Tous les chasseurs poussèrent de grands éclats de rire, mais ils se turent dès que la voix imposante de Richard leur eut ordonné silence et attention.

On calculait que plusieurs millions de pigeons avaient déjà passé dans la matinée au-dessus de la vallée de Templeton, mais de toutes les troupes qu’on avait vues jusque alors, aucune ne pouvait se comparer à celle qui arriva en ce moment.
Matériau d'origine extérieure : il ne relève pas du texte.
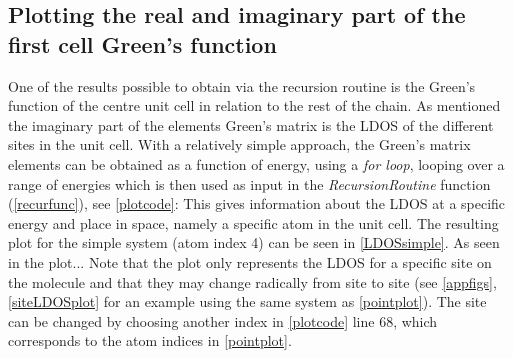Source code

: \subsection{Plotting the real and imaginary part of the first cell Green's function}
One of the results possible to obtain via the recursion routine is the Green's function of the centre unit cell in relation to the rest of the chain. As mentioned the imaginary part of the elements Green's matrix is the LDOS of the different sites in the unit cell. With a relatively simple approach, the Green's matrix elements can be obtained as a function of energy, using a \textit{for loop}, looping over a range of energies which is then used as input in the \textit{RecursionRoutine} function (\cref{recurfunc}), see \cref{plotcode}:
\vspace{-1\baselineskip}
\vspace{\baselineskip}
This gives information about the LDOS at a specific energy and place in space, namely a specific atom in the unit cell. The resulting plot for the simple system (atom index 4) can be seen in \cref{LDOSsimple}. As seen in the plot... Note that the plot only represents the LDOS for a specific site on the molecule and that they may change radically from site to site (see \cref{appfigs}, \cref{siteLDOSplot} for an example using the same system as \cref{pointplot}). The site can be changed by choosing another index in \cref{plotcode} line 68, which corresponds to the atom indices in \cref{pointplot}.
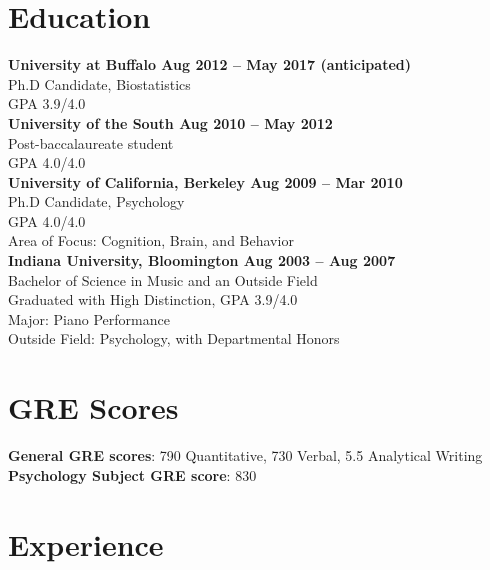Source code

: \documentclass[margin]{res}
\begin{document}
 
 
 
\address{ 
}
\address{
    \hfill alexanderhfoss@gmail.com
}
 

\begin{resume} 
 
\section{Education} 
 {\bf University at Buffalo \hfill Aug 2012 -- May 2017 (anticipated)}\\
 Ph.D Candidate, Biostatistics \\
 GPA 3.9/4.0\\
 {\bf University of the South \hfill Aug 2010 -- May 2012}\\
 Post-baccalaureate student\\
 GPA 4.0/4.0\\
 {\bf University of California, Berkeley \hfill Aug 2009 -- Mar 2010}\\
 Ph.D Candidate, Psychology\\
 GPA 4.0/4.0\\
 Area of Focus: Cognition, Brain, and Behavior\\
 {\bf Indiana University, Bloomington    \hfill Aug 2003 -- Aug 2007}\\
 Bachelor of Science in Music and an Outside Field\\
 Graduated with High Distinction, GPA 3.9/4.0\\
 Major: Piano Performance\\ 
 Outside Field: Psychology, with Departmental Honors


\section{GRE Scores}
 {\bf General GRE scores}: 790 Quantitative, 730 Verbal, 5.5 Analytical Writing\\
 {\bf Psychology Subject GRE score}: 830


\section{Experience}


\end{resume}
\end{document}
Elle ne formait qu’une masse bleue qui s’étendait d’une montagne à l’autre, et dont l’œil cherchait inutilement à apercevoir la fin du côté du sud. Le front de cette colonne vivante était distinctement marqué par une ligne droite qui n’offrait que bien peu de dentelures : tant le vol de ces oiseaux était régulier. Marmaduke lui-même oublia les reproches de Natty en la voyant avancer, et de même que tous les autres il appuya son mousquet sur son épaule.

— Feu ! s’écria le shérif en touchant de son charbon l’amorce du fauconneau.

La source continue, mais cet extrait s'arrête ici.